▶ [Directions for this task]:
Only the lines below starting at the one that contains "task: data analysis." and ending at the one that contains "first clone my" are to be reproduced, exactly and with both ends kept.

▶ [Records]:
● ● ● ●
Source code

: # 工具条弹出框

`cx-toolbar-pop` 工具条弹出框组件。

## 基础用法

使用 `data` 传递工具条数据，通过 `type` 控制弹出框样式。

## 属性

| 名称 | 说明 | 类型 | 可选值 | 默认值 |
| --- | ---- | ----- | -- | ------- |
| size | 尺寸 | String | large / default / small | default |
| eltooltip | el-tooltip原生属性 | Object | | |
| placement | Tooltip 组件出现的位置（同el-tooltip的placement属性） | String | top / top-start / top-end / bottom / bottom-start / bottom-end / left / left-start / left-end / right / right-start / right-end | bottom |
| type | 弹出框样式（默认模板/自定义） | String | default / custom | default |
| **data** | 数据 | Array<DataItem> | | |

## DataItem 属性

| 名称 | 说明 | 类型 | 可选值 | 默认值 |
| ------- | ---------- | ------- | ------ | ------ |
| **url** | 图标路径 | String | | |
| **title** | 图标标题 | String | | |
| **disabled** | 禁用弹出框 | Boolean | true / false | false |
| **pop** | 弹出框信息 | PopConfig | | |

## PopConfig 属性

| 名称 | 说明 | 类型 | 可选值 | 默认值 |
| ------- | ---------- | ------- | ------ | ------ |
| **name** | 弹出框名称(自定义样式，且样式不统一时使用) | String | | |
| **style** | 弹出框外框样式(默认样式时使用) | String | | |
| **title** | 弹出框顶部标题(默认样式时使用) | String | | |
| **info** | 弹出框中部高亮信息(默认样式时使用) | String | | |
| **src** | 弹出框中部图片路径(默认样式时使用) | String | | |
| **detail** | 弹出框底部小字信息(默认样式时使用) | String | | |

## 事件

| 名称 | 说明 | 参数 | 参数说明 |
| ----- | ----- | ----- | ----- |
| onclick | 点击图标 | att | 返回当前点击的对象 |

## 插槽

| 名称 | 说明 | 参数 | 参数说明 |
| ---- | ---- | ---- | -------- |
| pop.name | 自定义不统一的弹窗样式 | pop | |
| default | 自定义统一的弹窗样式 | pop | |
● ● ● ●
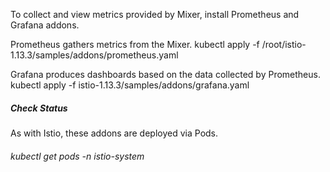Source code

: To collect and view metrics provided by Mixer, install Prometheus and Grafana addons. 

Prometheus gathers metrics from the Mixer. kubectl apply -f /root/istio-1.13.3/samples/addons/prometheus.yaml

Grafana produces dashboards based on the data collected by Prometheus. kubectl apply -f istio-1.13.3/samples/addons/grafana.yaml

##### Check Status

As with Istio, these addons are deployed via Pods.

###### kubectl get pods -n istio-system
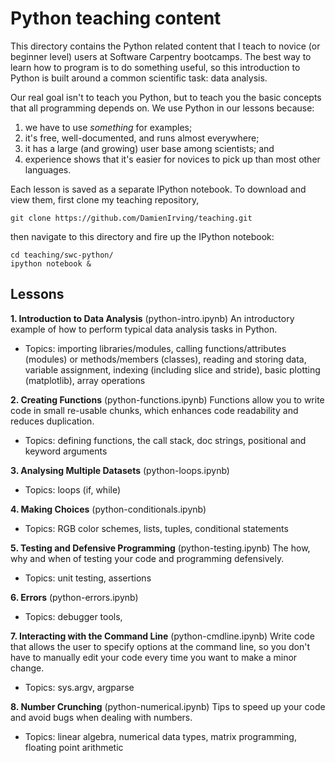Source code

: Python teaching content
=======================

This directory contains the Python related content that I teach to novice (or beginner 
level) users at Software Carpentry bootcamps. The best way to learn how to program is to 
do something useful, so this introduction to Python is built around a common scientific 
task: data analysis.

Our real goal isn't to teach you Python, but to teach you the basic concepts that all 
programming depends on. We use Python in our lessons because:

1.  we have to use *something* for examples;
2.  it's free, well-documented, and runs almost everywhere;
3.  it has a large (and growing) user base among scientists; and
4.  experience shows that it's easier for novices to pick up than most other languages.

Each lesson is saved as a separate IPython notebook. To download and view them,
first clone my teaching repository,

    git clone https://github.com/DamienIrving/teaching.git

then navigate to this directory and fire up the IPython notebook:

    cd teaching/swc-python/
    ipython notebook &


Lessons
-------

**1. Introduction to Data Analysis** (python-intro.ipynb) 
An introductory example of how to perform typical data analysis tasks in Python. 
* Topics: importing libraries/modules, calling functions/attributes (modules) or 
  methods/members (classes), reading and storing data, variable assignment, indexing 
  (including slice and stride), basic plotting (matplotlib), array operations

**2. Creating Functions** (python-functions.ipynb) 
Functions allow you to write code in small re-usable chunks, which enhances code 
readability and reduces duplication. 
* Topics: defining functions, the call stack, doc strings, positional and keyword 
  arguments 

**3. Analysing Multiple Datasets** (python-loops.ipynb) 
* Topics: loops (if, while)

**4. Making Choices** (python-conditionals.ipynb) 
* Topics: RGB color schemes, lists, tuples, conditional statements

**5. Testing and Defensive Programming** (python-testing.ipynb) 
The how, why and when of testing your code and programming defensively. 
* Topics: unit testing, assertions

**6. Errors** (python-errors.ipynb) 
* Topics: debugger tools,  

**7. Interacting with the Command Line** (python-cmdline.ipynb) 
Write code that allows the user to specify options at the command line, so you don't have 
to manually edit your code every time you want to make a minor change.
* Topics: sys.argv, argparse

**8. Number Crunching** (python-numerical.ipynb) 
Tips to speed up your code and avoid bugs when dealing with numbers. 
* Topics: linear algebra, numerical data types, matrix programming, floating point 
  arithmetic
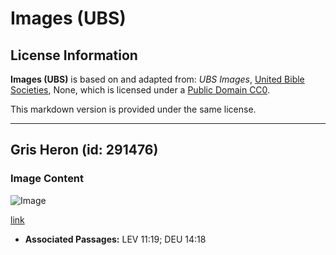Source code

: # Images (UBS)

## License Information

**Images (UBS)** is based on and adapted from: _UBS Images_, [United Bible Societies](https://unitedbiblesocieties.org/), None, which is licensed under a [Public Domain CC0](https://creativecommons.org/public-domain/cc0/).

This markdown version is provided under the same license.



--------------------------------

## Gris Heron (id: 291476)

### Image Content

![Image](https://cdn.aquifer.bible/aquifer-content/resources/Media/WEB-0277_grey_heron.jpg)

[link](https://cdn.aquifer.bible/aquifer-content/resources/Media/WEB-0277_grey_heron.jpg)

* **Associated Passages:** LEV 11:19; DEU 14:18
● ● ● ●
▶ [Answer to this task]:
task: data analysis.

Our real goal isn't to teach you Python, but to teach you the basic concepts that all 
programming depends on. We use Python in our lessons because:

1.  we have to use *something* for examples;
2.  it's free, well-documented, and runs almost everywhere;
3.  it has a large (and growing) user base among scientists; and
4.  experience shows that it's easier for novices to pick up than most other languages.

Each lesson is saved as a separate IPython notebook. To download and view them,
first clone my teaching repository,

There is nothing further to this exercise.